The assessment of the respiratory system includes collecting subjective and objective data through a detailed interview and physical examination of the thorax and lungs. This assessment can offer significant clues related to issues associated with the body’s ability to obtain adequate oxygen to perform daily functions.

  • Health History
    The health history initially focuses on the client’s presenting problem and associated symptoms. The nurse should explore the onset, location, duration, character, aggravating and alleviating factors, radiation, and timing of the presenting problem and associated signs and symptoms. The nurse should also explore how these factors impact the client’s activities of daily living, usual work and family activities, and quality of life.
  • Common Symptoms
    The major signs and symptoms of respiratory diseases include:
    • Dyspnea
    • Cough
    • Sputum production
    • Chest pain
    • Wheezing
    • Hemoptysis
  • Inspection
    • Nose. The nurse inspects the external nose for lesions, asymmetry, or inflammation. Then, the internal structures of the nose are examined, and the nasal mucosa for color, swelling, exudate, or bleeding. The septum is inspected for deviation, perforation, or bleeding. The nurse also inspects the inferior and middle turbinates.
    • Mouth and pharynx. The nurse assesses the mouth and the pharynx, instructing the client to open the mouth wide and take a deep breath. The nurse inspects these structures for color, symmetry, and evidence of exudate, ulceration, or enlargement. A tongue depressor may be used to visualize the pharynx by firmly pressing it beyond the midpoint of the tongue.
    • Thorax. The nurse observes the skin over the thorax for color and turgor and for evidence of loss of subcutaneous tissue. It is important to note asymmetry, if present.
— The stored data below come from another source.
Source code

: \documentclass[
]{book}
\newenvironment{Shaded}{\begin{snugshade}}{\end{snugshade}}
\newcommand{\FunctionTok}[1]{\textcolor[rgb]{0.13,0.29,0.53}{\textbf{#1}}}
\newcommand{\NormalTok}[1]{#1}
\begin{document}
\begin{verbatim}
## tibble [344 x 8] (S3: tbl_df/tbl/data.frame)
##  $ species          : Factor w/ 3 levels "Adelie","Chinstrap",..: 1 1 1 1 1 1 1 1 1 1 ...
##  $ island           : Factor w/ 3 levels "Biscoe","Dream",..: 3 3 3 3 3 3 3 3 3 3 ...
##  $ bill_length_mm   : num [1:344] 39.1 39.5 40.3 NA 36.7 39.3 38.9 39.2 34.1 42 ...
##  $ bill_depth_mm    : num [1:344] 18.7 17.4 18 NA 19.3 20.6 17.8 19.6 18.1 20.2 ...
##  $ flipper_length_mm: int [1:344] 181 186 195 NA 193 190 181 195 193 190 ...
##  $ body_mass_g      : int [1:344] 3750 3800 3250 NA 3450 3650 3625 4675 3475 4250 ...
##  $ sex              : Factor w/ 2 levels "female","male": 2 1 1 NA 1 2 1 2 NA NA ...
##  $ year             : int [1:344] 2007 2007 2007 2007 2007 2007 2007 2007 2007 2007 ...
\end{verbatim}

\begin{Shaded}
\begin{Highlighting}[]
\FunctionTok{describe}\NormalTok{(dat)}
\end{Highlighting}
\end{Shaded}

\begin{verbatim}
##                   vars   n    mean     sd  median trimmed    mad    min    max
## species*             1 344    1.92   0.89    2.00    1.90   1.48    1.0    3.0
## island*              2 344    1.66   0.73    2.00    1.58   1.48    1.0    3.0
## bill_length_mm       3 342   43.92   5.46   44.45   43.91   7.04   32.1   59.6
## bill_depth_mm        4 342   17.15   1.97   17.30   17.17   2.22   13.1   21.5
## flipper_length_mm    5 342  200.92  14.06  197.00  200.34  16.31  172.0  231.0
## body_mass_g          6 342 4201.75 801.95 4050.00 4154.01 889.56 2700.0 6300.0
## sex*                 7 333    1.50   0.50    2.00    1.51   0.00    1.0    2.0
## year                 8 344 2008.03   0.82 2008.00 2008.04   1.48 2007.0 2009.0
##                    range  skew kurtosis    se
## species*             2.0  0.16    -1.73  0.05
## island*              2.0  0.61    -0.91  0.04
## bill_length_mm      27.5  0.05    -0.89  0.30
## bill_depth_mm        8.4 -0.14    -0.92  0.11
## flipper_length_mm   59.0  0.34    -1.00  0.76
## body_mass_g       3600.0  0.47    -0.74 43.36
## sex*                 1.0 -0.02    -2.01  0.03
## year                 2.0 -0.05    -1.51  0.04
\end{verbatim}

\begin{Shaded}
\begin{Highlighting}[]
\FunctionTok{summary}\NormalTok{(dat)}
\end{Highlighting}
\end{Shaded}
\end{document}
In locating the thoracic landmarks, location is defined by lobe.
      • Horizontally, thoracic locations are identified according to their proximity to the rib or the intercostal space under the nurse’s fingers.
      • For vertical reference points, the midsternal line passes through the center of the sternum, the midclavicular line is an imaginary line that descends from the middle of the clavicle, and the point of maximal impulse normally lies along this line on the left thorax.
    • Breathing pattern. Observe the breathing pattern, including the rhythm, effort, and use of accessory muscles. Breathing effort should be non-labored and in a regular rhythm. Observe the depth of respiration and note if the respiration is shallow or deep.
      • Eupnea. This is normal breathing at 14 to 20 breaths per minute.
      • Bradypnea. This is slower than normal breathing (<10 breaths per minute), with normal depth and regular rhythm.
      • Tachypnea. This is rapid, shallow breathing >24 breaths per minute.
      • Hypoventilation. This refers to shallow, irregular breathing.
      • Hyperpnea. This refers to the increased depth of respirations.
      • Hyperventilation. An increased rate and depth of breathing results in decreased PaCO2 level. The inspiration and expiration are nearly equal in duration. It is also called Kussmaul’s respiration if associated with diabetic ketoacidosis or renal origin.
      • Apnea. These are periods of cessation of breathing. The time duration varies; apnea may occur briefly during other breathing disorders.
      • Cheyne-stokes. These are regular cycles where the rate and depth of breathing increase, then decrease until apnea (usually about 20 seconds) occurs.
      • Biot’s respiration. This occurs as normal periods of breathing ( 3 to 4 breaths), followed by a varying period of apnea (usually 10 to 60 seconds). It is also called ataxic breathing and is associated with complete irregularity.
      • Obstructive. This occurs with a prolonged expiratory phase of respiration and is associated with airway narrowing.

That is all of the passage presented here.